In a brave and no doubt difficult decision, Harte last night gave his blessing for the Tyrone county board to fulfil the fixture, with one game already postponed from last Sunday due to the freezing weather. Should his daughter’s remains be returned to Ireland before Sunday then the game will be cancelled, although the expectation is it will be at least another week before any funeral arrangements are completed.
It’s not known whether Harte himself will attend Sunday’s game against Fermanagh, which is set for 2pm at Brewster Park in Enniskillen. Tyrone assistant manager Tony Donnelly is more likely to take charge. But, according to Tyrone press officer Damian Harvey, Harte expressed the wish the players should turn out for the first game of 2011.
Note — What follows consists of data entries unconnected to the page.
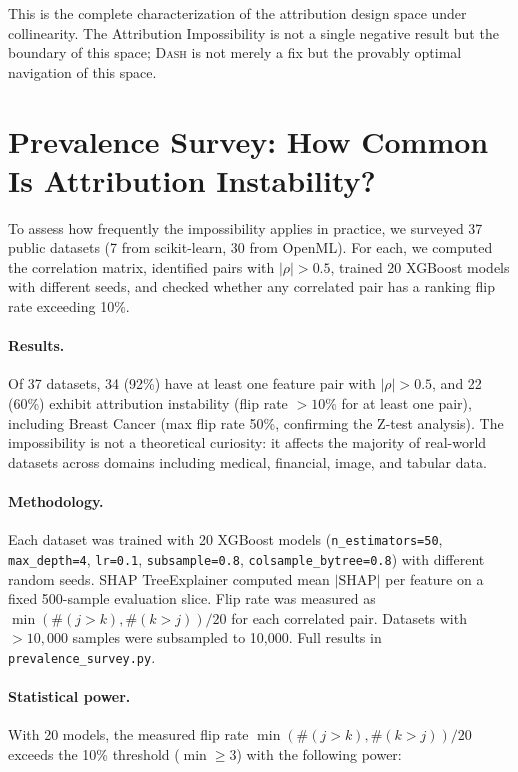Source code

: \documentclass{article}
\newcommand{\DASH}{\textsc{Dash}}
\begin{document}
This is the complete characterization of the attribution design space
under collinearity. The Attribution Impossibility is not a single
negative result but the boundary of this space; \DASH{} is not merely
a fix but the provably optimal navigation of this space.

\section{Prevalence Survey: How Common Is Attribution Instability?}

To assess how frequently the impossibility applies in practice, we
surveyed 37 public datasets (7 from scikit-learn, 30 from OpenML).
For each, we computed the correlation matrix, identified pairs with
$|\rho| > 0.5$, trained 20 XGBoost models with different seeds, and
checked whether any correlated pair has a ranking flip rate exceeding
10\%.

\paragraph{Results.}
Of 37 datasets, 34 (92\%) have at least one feature pair with
$|\rho| > 0.5$, and 22 (60\%) exhibit attribution instability (flip
rate $> 10\%$ for at least one pair), including Breast Cancer
(max flip rate 50\%, confirming the Z-test analysis). The impossibility is not a
theoretical curiosity: it affects the majority of real-world datasets
across domains including medical, financial, image, and tabular data.

\begin{sloppypar}
\paragraph{Methodology.}
Each dataset was trained with 20 XGBoost models
(\texttt{n\_estimators=50}, \texttt{max\_depth=4}, \texttt{lr=0.1},
\texttt{subsample=0.8}, \texttt{colsample\_bytree=0.8}) with
different random seeds. SHAP TreeExplainer computed mean $|\text{SHAP}|$
per feature on a fixed 500-sample evaluation slice. Flip rate was
measured as $\min(\#(j{>}k), \#(k{>}j)) / 20$ for each correlated pair.
Datasets with $> 10{,}000$ samples were subsampled to 10{,}000.
Full results in \texttt{prevalence\_survey.py}.
\end{sloppypar}

\begin{sloppypar}
\paragraph{Statistical power.}
With 20 models, the measured flip rate $\min(\#(j{>}k), \#(k{>}j))/20$
exceeds the 10\% threshold ($\min \geq 3$) with the following power:
\end{sloppypar}
\end{document}
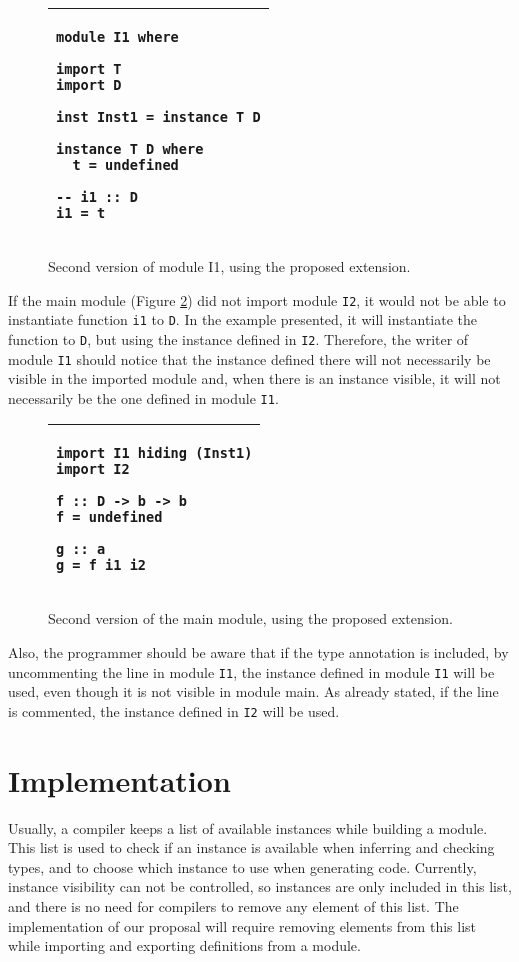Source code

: \documentclass[msc]{ppgccufmg}
\begin{document}
\begin{figure}
\caption{Second version of module I1, using the proposed extension.\label{I1-2}}
\begin{tabular}{|p{\textwidth}|}
\hline
\begin{verbatim}
module I1 where

import T
import D

inst Inst1 = instance T D

instance T D where
  t = undefined

-- i1 :: D
i1 = t
\end{verbatim}
\\
\hline
\end{tabular}
\end{figure}

If the main module (Figure \ref{main-2})
did not import module \texttt{I2}, it would not be able to instantiate function
\texttt{i1} to \texttt{D}.  In the example presented, it will instantiate the
function to \texttt{D}, but using the instance defined in \texttt{I2}.
Therefore, the writer of module \texttt{I1} should notice that the instance
defined there will not necessarily be visible in the imported module and, when
there is an instance visible, it will not necessarily be the one defined in
module \texttt{I1}.

\begin{figure}
\caption{Second version of the main module, using the proposed
  extension.\label{main-2}}
\begin{tabular}{|p{\textwidth}|}
\hline
\begin{verbatim}
import I1 hiding (Inst1)
import I2

f :: D -> b -> b
f = undefined

g :: a
g = f i1 i2
\end{verbatim}
\\
\hline
\end{tabular}
\end{figure}

Also, the programmer should be aware that if the type annotation is
included, by uncommenting the line in module \texttt{I1}, the instance
defined in module \texttt{I1} will be used, even though it is not
visible in module main.  As already stated, if the line is commented,
the instance defined in \texttt{I2} will be used.

\section{Implementation}
Usually, a compiler keeps a list of available instances while building a
module.  This list is used to check if an instance is available when inferring and
checking types, and to choose which instance to use when generating code.
Currently, instance visibility can not be controlled, so instances are only
included in this list, and there is no need for compilers to remove any element
of this list.  The implementation of our proposal will require removing
elements from this list while importing and exporting definitions from a module.
\end{document}

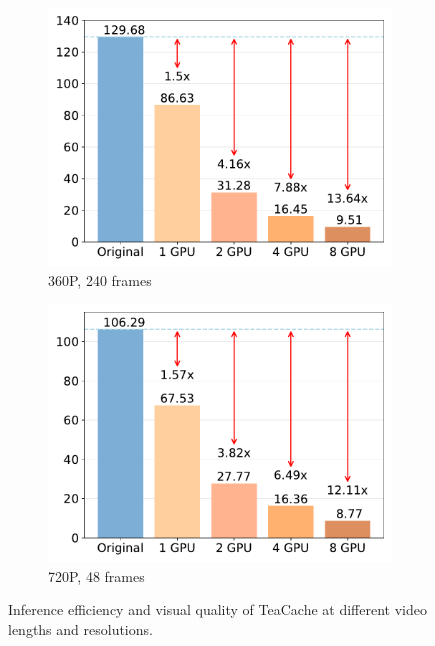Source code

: \begin{figure}
\begin{minipage}{\textwidth}
\begin{subfigure}{0.24\textwidth}
        \centering
        \includegraphics[width=\textwidth]{figs/360_240.pdf}
        \caption{360P, 240 frames}
    \end{subfigure}
    \hfill
    \begin{subfigure}{0.24\textwidth}
        \centering
        \includegraphics[width=\textwidth]{figs/720_48.pdf}
        \caption{720P, 48 frames}
    \end{subfigure}

    \end{minipage}

    \caption{Inference efficiency and visual quality of TeaCache at different video lengths and resolutions.}
    \label{fig:multi resolution}
\end{figure}



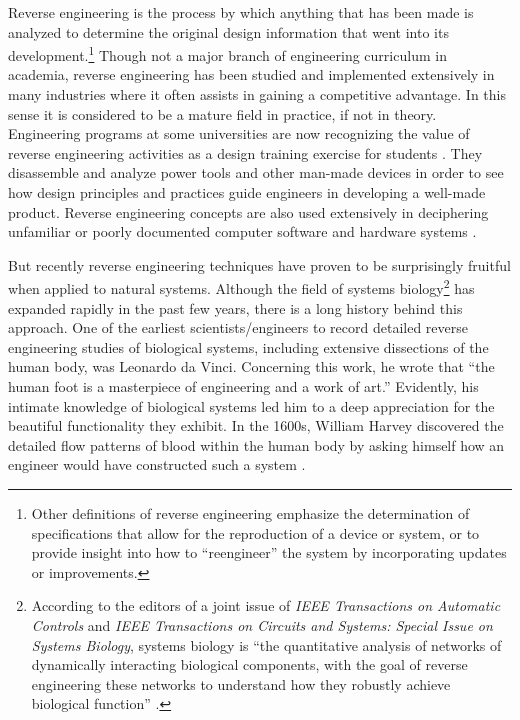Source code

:Reverse engineering is the process by which anything that has been made
is analyzed to determine the original design information that went into
its development.\footnote{%
Other definitions of reverse engineering emphasize
the determination of specifications that allow for the reproduction of
a device or system, or to provide insight into how to “reengineer” the
system by incorporating updates or improvements.
} Though not a major branch of
engineering curriculum in academia, reverse engineering has been
studied and implemented extensively in many industries where it often
assists in gaining a competitive advantage. In this sense it is
considered to be a mature field in practice, if not in theory.
Engineering programs at some universities are now recognizing the value
of reverse engineering activities as a design training exercise for
students \citep[][pp. 57--59]{wu2008}.
They disassemble and analyze power tools
and other man-made devices in order to see how design principles and
practices guide engineers in developing a well-made product. Reverse
engineering concepts are also used extensively in deciphering
unfamiliar or poorly documented computer software and hardware
systems \citep{eilam2005}.

But recently reverse engineering techniques have proven to be
surprisingly fruitful when applied to natural systems. Although the
field of systems biology\footnote{%
According to the editors of a joint issue of
\textit{IEEE Transactions on Automatic Controls} and \textit{IEEE
Transactions on Circuits and Systems: Special Issue on Systems Biology}, 
systems biology is “the quantitative analysis of
networks of dynamically interacting biological components, with the
goal of reverse engineering these networks to understand how they
robustly achieve biological function” .
} has expanded rapidly in
the past few years, there is a long history behind this approach. One
of the earliest scientists/engineers to record detailed reverse
engineering studies of biological systems, including extensive
dissections of the human body, was Leonardo da Vinci. Concerning this
work, he wrote that “the human foot is a masterpiece of engineering and
a work of art.”  Evidently, his intimate knowledge of biological systems
led him to a deep appreciation for the beautiful functionality they
exhibit. In the 1600s, William Harvey discovered the detailed flow
patterns of blood within the human body by asking himself how an
engineer would have constructed such a system \citep{auffraynoble2009}.

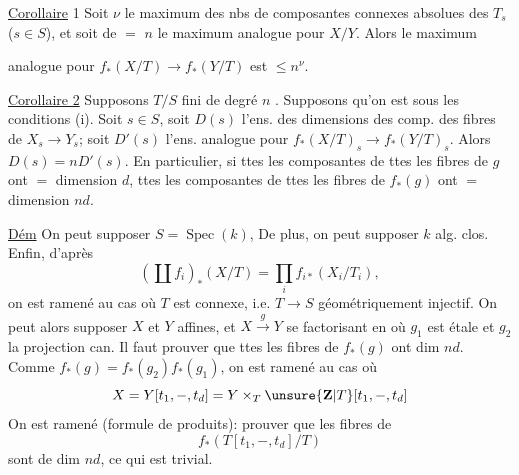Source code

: \uline{Corollaire} 1 Soit $\nu$ le maximum des nbs  de composantes connexes absolues des $T_s$ ($s\in S$), et soit de $=$ $n$ le maximum analogue pour $X/Y$. Alors le maximum

analogue pour $f_*(X/T)\to f_*(Y/T)$ est $\leq n^\nu$.


\uline{Corollaire 2} Supposons $T/S$ fini de degré $n$ .
Supposons qu'on est sous les conditions (i).
Soit  $s\in S$, soit $D(s)$ l'ens. des dimensions des  comp. des fibres de $X_s\to Y_s$;  soit $D'(s)$ l'ens. analogue pour $f_*(X/T)_s\to f_*(Y/T)_s$. Alors $D(s)=nD'(s)$.
En particulier, si ttes les composantes de ttes les fibres de $g$ ont $=$ dimension $d$,  ttes les composantes de ttes les fibres de $f_*(g)$ ont $=$ dimension $nd$.

\uline{Dém} On peut supposer $S=\operatorname{Spec}(k)$, De plus, on peut supposer $k$ alg. clos. Enfin, d'après
\[
(\coprod f_i)_*(X/T)=\prod_i f_{i*}(X_i/T_i),
\]
on est ramené au cas où $T$ est connexe, i.e. $T\to S$ géométriquement injectif. On peut alors supposer $X$ et $Y$ affines, et $X\xrightarrow{g}Y$  se factorisant en
où $g_1$ est étale et $g_2$ la projection can.
  Il faut prouver que ttes les fibres de $f_*(g)$ ont dim $nd$.
Comme $f_*(g)=f_*(g_2)f_*(g_1)$,  on est ramené au cas où
\[
X=Y[t_1,-,t_d]=Y\times_T\unsure{\mathbf Z|T}[t_1,-,t_d]
\]
\deleted{\unsure{où} $\unsure{Z|2}=T[t$}
On est ramené (formule de produits): prouver que les fibres de
\[
f_*(T[t_1,-,t_d]/T)
\]
sont de dim $nd$, ce qui est trivial.

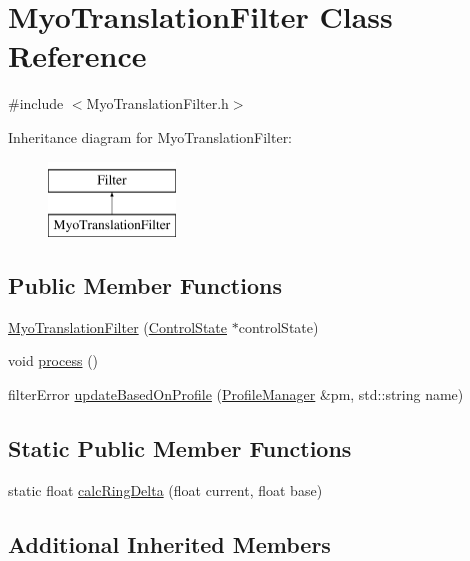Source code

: \hypertarget{class_myo_translation_filter}{\section{Myo\+Translation\+Filter Class Reference}
\label{class_myo_translation_filter}
}


{\ttfamily \#include $<$Myo\+Translation\+Filter.\+h$>$}

Inheritance diagram for Myo\+Translation\+Filter\+:\begin{figure}[H]
\begin{center}
\leavevmode
\includegraphics[height=2.000000cm]{class_myo_translation_filter}
\end{center}
\end{figure}
\subsection*{Public Member Functions}
\begin{DoxyCompactItemize}
\item 
\hyperlink{class_myo_translation_filter_aacbdcc20b57a927b758770e82111ce12}{Myo\+Translation\+Filter} (\hyperlink{class_control_state}{Control\+State} $\ast$control\+State)
\item 
void \hyperlink{class_myo_translation_filter_a9f72c6ac36ed5ea26574db4b207a0597}{process} ()
\item 
filter\+Error \hyperlink{class_myo_translation_filter_a1e1d3d6a3f1bf0d82d17367fc20d704d}{update\+Based\+On\+Profile} (\hyperlink{class_profile_manager}{Profile\+Manager} \&pm, std\+::string name)
\end{DoxyCompactItemize}
\subsection*{Static Public Member Functions}
\begin{DoxyCompactItemize}
\item 
static float \hyperlink{class_myo_translation_filter_a99537f31b135a0378f8b8c335c51941c}{calc\+Ring\+Delta} (float current, float base)
\end{DoxyCompactItemize}
\subsection*{Additional Inherited Members}


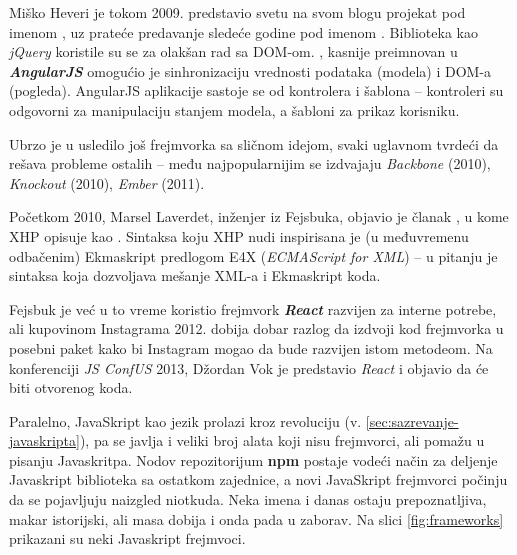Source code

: Miško Heveri je tokom 2009. predstavio svetu na svom blogu projekat pod imenom  \cite{misko:hello-world}, uz prateće predavanje sledeće godine pod imenom  \cite{misko-radically-different-ajax-apps}.
Biblioteka kao \textsl{jQuery} koristile su se za olakšan rad sa DOM-om.
, kasnije preimnovan u \textsl{\textbf{AngularJS}} omogućio je sinhronizaciju  vrednosti podataka (modela) i DOM-a (pogleda).
AngularJS aplikacije sastoje se od kontrolera i šablona -- kontroleri su odgovorni za manipulaciju stanjem modela, a šabloni za prikaz korisniku.

Ubrzo je u usledilo još frejmvorka sa sličnom idejom, svaki uglavnom tvrdeći da rešava probleme ostalih -- među najpopularnijim se izdvajaju \textsl{Backbone} (2010), \textsl{Knockout} (2010), \textsl{Ember} (2011).

Početkom 2010, Marsel Laverdet, inženjer iz Fejsbuka, objavio je članak , u kome XHP opisuje kao  \cite{facebook:xhp}.
Sintaksa koju XHP nudi inspirisana je (u međuvremenu odbačenim) Ekmaskript predlogom E4X (\textsl{ECMAScript for XML}) -- u pitanju je sintaksa koja dozvoljava mešanje XML-a i Ekmaskript koda.

Fejsbuk je već u to vreme koristio frejmvork \textsl{\textbf{React}} razvijen za interne potrebe, ali kupovinom Instagrama 2012. dobija dobar razlog da izdvoji kod frejmvorka u posebni paket kako bi Instagram mogao da bude razvijen istom metodeom.
Na konferenciji \textit{JS ConfUS} 2013, Džordan Vok je predstavio \textsl{React} i objavio da će biti otvorenog koda.

Paralelno, JavaSkript kao jezik prolazi kroz revoluciju (v. \cref{sec:sazrevanje-javaskripta}), pa se javlja i veliki broj alata koji nisu frejmvorci, ali pomažu u pisanju Javaskritpa.
Nodov repozitorijum \textbf{npm} postaje vodeći način za deljenje Javaskript biblioteka sa ostatkom zajednice, a novi JavaSkript frejmvorci počinju da se pojavljuju naizgled niotkuda.
Neka imena i danas ostaju prepoznatljiva, makar istorijski, ali masa dobija  i onda pada u zaborav.
Na slici \ref{fig:frameworks} prikazani su neki Javaskript frejmvoci.

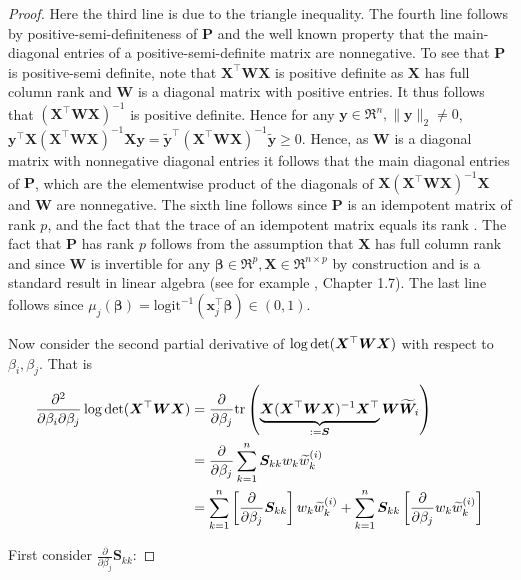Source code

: \documentclass[11pt, a4paper]{article}
\newcommand*{\bb}{\boldsymbol}
\theoremstyle{example} \newtheorem{example}{Example}[section]
\theoremstyle{theorem} \newtheorem{theorem}{Theorem}[section]
\theoremstyle{theorem }\newtheorem{proposition}{Proposition}[section]
\theoremstyle{theorem }\newtheorem{corollary}{Corollary}[section]
\def\det{{\mathop{\rm det}}}
\def\\bbeta{\bb{\\bbeta}}
\begin{document}
\begin{proof}
Here the third line is due to the triangle inequality. The fourth line follows by positive-semi-definiteness of $\bb P$ and the well known property that the main-diagonal entries of a positive-semi-definite matrix are nonnegative. To see that $\bb P$ is positive-semi definite, note that $\bb X^\top\bb W\bb X$ is positive definite as $\bb X$ has full column rank and $\bb W$ is a diagonal matrix with positive entries. It thus follows that $(\bb X^\top\bb W\bb X)^{-1}$ is positive definite. Hence for any $\bb y \in \Re^{n}, \|\bb y\|_2\neq 0$, $\bb y^\top\bb X(\bb X^\top\bb W\bb X)^{-1}\bb X \bb y = \tilde{\bb y}^\top(\bb X^\top\bb W\bb X)^{-1} \tilde{\bb y} \geq 0$. Hence, as $\bb W$ is a diagonal matrix with nonnegative diagonal entries it follows that the main diagonal entries of $\bb P$, which are the elementwise product of the diagonals of $\bb X(\bb X^\top\bb W\bb X)^{-1}\bb X$ and $\bb W$ are nonnegative. The sixth line follows since $\bb P$ is an idempotent matrix of rank $p$, and the fact that the trace of an idempotent matrix equals its rank \citep[Corollary 10.2.2]{harville:1998}. The fact that $\bb P$ has rank $p$ follows from the assumption that $\bb X$ has full column rank and since $\bb W$ is invertible for any $\bb\beta \in \Re^p,\bb X\in \Re^{n \times p}$ by construction and is a standard result in linear algebra (see for example \cite{magnus+neudecker:2019}, Chapter 1.7).  The last line follows since $\mu_j(\bb\beta) = \textrm{logit}^{-1}(\bb x_j^{\top}\bb \beta) \in (0,1)$. 

Now consider the second partial derivative of $\log \det(\bb X^\top\bb W\bb X)$ with respect to $\beta_i,\beta_j$. That is 
\begin{equation}
\begin{aligned}
\frac{\partial^2}{\partial \beta_i \partial \beta_j} \log\det (\bb X^\top\bb W \bb X) &= \frac{\partial}{\partial \beta_j} \textrm{tr}\left( \underbrace{\bb X(\bb X^\top\bb W\bb X)^{-1}\bb X^\top}_{:=\bb S}\bb W\widetilde{\bb W}_i\right) \\ 
&= \frac{\partial}{\partial \beta_j} \sum_{k=1}^{n}\bb S_{kk}w_k \widetilde{w}^{(i)}_k \\ 
&= \sum_{k=1}^{n}\left[\frac{\partial}{\partial \beta_j}\bb S_{kk}\right]w_k \widetilde{w}^{(i)}_k + \sum_{k=1}^{n}\bb S_{kk}\left[\frac{\partial}{\partial \beta_j}w_k \widetilde{w}^{(i)}_k\right]
\end{aligned}
\end{equation}

First consider $\frac{\partial}{\partial \beta_j}\bb S_{kk}$: 


\end{proof}
\end{document}
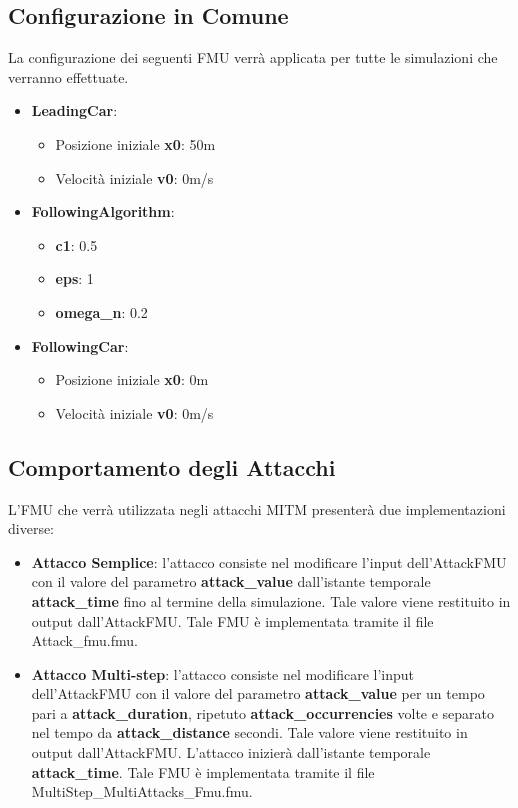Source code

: \subsection{Configurazione in Comune}
La configurazione dei seguenti FMU verrà applicata per tutte le simulazioni che verranno effettuate.
\begin{itemize}
	\item \textbf{LeadingCar}:
	\begin{itemize}
		\item Posizione iniziale \textbf{x0}: 50m
		\item Velocità iniziale \textbf{v0}: 0m/s
	\end{itemize}
	
	\item \textbf{FollowingAlgorithm}:
	\begin{itemize}
		\item \textbf{c1}: 0.5
		\item \textbf{eps}: 1
		\item \textbf{omega\_n}: 0.2
	\end{itemize}
	
	
	\item \textbf{FollowingCar}:
	\begin{itemize}
		\item Posizione iniziale \textbf{x0}: 0m
		\item Velocità iniziale \textbf{v0}: 0m/s
	\end{itemize}
\end{itemize}

\subsection{Comportamento degli Attacchi}
L'FMU che verrà utilizzata negli attacchi MITM presenterà due implementazioni diverse:
\begin{itemize}
\item \textbf{Attacco Semplice}: l'attacco consiste nel modificare l'input dell'AttackFMU con il valore del parametro \textbf{attack\_value} dall'istante temporale \textbf{attack\_time} fino al termine della simulazione. Tale valore viene restituito in output dall'AttackFMU. Tale FMU è implementata tramite il file Attack\_fmu.fmu.
\item \textbf{Attacco Multi-step}: l'attacco consiste nel modificare l'input dell'AttackFMU con il valore del parametro \textbf{attack\_value} per un tempo pari a \textbf{attack\_duration}, ripetuto \textbf{attack\_occurrencies} volte e separato nel tempo da \textbf{attack\_distance} secondi. Tale valore viene restituito in output dall'AttackFMU. L'attacco inizierà dall'istante temporale \textbf{attack\_time}. Tale FMU è implementata tramite il file MultiStep\_MultiAttacks\_Fmu.fmu.

\end{itemize}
“The only thing that will prevent that happening is the remains coming home or a possible funeral before Sunday,” said Harvey.
“But for now Mickey Harte has given his blessing for Tyrone GAA activities to continue.”
The unfathomable killing in Mauritius on Monday of Michaela Harte, the 27 year-old and only daughter of the Tyrone manager, continues to sadden the GAA community throughout the country, especially in Tyrone and also Down, the county of her husband John McAreavey. Harte hasn’t travelled to Mauritius but his son Mark, along with McAreavey’s brother Brian, left for the Indian Ocean island yesterday.
Down are also out in the Dr McKenna Cup this weekend, and will play Armagh in Páirc Esler on Saturday evening. There were also doubts whether this game would proceed as planned, due to McAreavey’s ties with the Down football team. However he’s not currently a member of the Down panel, and hasn’t been since 2008, when he made two appearances during the season.
“I suppose our circumstances are a little different,” said Down county secretary Seán Óg McAteer. “We’d always envisaged our game would go ahead, but at the same time we’d take whatever direction we get from the Ulster Council.
“Having said that, John would have been well known to a lot of the boys on the Down panel. He came through St Colman’s around the same time as a lot of the current panel, and well represented Down GAA. He only recently captained his club Tullylish to the county intermediate title last year, but he’s been carrying an injury as well, so wasn’t part of the panel currently.”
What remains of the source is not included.